3)    That the Children’s Services Overview and Scrutiny Committee note that it may be necessary to adjust the relevant fees and charges during the year to reflect a change to their cost recoverability calculation, as


       legally prescribed statutory fees and charges may be subject to prescribed variation during the year, and that

       discretionary services provided on a traded basis for profit may be subject to commercial operational considerations.




Children's Social Care Performance pdf icon PDF 195 KB

Additional documents:


The CDCS presented the report which outlined the high level of demand within the children’s social care service.

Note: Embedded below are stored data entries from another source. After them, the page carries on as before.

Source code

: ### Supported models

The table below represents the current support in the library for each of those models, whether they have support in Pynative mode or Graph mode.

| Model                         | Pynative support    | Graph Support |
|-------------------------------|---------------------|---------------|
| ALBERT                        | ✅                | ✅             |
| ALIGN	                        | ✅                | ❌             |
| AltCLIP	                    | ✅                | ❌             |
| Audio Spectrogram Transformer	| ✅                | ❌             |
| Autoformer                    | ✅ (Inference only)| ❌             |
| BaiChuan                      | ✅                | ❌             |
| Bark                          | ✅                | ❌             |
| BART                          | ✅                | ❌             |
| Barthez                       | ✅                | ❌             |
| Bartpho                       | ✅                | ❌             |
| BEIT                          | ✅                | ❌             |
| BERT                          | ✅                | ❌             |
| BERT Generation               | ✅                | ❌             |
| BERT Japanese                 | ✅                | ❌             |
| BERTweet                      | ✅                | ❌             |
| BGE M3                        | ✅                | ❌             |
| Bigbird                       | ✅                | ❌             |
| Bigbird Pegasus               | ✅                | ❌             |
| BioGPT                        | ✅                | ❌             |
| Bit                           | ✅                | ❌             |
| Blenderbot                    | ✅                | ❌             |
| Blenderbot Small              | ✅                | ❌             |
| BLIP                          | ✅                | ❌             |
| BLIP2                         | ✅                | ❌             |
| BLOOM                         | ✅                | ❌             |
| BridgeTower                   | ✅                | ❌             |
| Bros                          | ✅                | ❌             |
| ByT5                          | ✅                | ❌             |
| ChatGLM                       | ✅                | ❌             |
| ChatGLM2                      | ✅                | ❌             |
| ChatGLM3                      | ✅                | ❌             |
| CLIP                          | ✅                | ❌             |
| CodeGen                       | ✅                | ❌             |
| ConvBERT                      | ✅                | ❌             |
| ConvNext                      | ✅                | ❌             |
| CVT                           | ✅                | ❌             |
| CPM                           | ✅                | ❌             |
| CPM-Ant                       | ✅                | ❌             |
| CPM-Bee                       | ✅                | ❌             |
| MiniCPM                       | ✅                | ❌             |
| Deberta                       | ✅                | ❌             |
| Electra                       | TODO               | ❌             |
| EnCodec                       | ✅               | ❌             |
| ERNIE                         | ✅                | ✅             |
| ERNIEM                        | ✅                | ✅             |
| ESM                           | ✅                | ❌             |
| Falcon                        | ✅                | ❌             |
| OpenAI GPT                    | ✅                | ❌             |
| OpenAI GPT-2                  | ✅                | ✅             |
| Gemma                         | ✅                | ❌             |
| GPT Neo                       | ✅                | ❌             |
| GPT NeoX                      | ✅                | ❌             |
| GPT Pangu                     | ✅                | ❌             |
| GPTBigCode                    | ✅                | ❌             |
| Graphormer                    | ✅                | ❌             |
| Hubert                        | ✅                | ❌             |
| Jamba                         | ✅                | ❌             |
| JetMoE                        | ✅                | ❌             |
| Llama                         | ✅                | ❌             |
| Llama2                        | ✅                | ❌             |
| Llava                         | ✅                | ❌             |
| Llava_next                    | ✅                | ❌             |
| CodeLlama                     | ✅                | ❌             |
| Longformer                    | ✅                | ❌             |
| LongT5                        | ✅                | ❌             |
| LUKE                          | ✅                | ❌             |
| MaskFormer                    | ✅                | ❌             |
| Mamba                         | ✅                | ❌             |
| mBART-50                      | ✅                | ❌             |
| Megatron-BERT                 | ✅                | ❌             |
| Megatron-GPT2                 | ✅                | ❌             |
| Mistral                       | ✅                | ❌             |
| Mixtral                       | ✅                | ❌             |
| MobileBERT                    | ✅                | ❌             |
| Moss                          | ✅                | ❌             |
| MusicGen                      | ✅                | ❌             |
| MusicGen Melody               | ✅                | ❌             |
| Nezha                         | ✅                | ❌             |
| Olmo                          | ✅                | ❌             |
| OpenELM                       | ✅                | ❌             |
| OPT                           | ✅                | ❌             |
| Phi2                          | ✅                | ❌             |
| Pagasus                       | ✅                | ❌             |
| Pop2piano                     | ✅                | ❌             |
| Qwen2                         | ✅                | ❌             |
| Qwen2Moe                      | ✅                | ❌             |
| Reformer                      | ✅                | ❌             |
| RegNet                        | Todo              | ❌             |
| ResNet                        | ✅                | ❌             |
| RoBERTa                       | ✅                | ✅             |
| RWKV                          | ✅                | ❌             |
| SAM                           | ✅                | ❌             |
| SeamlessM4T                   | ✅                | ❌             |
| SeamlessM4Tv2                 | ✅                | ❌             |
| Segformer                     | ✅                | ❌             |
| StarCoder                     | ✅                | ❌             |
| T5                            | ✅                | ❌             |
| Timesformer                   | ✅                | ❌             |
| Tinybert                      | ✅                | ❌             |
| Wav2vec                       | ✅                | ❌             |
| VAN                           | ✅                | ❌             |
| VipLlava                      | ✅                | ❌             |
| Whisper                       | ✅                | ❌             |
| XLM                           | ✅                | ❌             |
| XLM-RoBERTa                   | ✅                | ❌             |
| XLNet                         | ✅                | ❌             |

There were downward trends in managing the system and considerable work had been undertaken to manage the demand through improving its early intervention service. The demand rates were reducing but required more work to be done.


Members felt they needed more time to comment on the report and asked for it to be moved up on the agenda for the next Committee meeting.


Item deferred to the next Children’s Services Overview and Scrutiny Committee meeting on 13th February 2018.



Ofsted Inspection Action Plan - Update pdf icon PDF 72 KB


Item deferred to the next Children’s Services Overview and Scrutiny Committee meeting on 13th February 2018.



Work Programme pdf icon PDF 59 KB


Members discussed the work programme for 13th February 2018 and agreed to move the Social Care Performance item up the agenda to allow sufficient time to discuss it. The Ofsted Action Plan Update was added to the work programme and two reports – Fostering Recruitment and Brighter Futures Service would be deferred to the next meeting in the new municipal year of 2018 – 2019.